→ **What to work on**
Scan the records for "File". Show the matching lines.

--- The records Enclosed Below ---

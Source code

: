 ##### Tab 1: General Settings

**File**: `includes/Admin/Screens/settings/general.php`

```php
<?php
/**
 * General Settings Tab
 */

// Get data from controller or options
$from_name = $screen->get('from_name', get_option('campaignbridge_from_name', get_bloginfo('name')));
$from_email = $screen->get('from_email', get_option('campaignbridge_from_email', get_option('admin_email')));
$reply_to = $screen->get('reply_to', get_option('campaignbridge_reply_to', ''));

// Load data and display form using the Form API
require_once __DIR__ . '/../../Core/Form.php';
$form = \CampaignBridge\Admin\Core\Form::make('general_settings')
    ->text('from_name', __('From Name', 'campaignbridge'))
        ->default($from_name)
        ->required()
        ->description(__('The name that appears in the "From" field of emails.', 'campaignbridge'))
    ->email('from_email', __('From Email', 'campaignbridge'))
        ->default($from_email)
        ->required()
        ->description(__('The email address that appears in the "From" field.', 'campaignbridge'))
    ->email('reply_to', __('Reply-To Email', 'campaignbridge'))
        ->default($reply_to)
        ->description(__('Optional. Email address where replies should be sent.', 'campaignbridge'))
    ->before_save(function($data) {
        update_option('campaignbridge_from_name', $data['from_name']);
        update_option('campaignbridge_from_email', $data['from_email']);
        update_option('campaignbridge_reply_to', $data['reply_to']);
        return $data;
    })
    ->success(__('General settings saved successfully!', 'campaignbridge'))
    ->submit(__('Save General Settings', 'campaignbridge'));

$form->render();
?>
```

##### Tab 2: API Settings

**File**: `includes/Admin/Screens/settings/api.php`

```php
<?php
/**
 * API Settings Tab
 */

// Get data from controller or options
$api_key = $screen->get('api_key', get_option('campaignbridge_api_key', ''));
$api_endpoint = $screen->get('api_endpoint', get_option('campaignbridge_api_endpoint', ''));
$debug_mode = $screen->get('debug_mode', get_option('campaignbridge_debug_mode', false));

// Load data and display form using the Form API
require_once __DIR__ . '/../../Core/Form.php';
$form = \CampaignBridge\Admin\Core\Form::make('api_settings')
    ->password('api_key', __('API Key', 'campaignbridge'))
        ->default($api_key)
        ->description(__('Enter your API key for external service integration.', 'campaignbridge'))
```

--- End of Enclosed The records ---

→ **Exercise response**
**File**: `includes/Admin/Screens/settings/general.php`
**File**: `includes/Admin/Screens/settings/api.php`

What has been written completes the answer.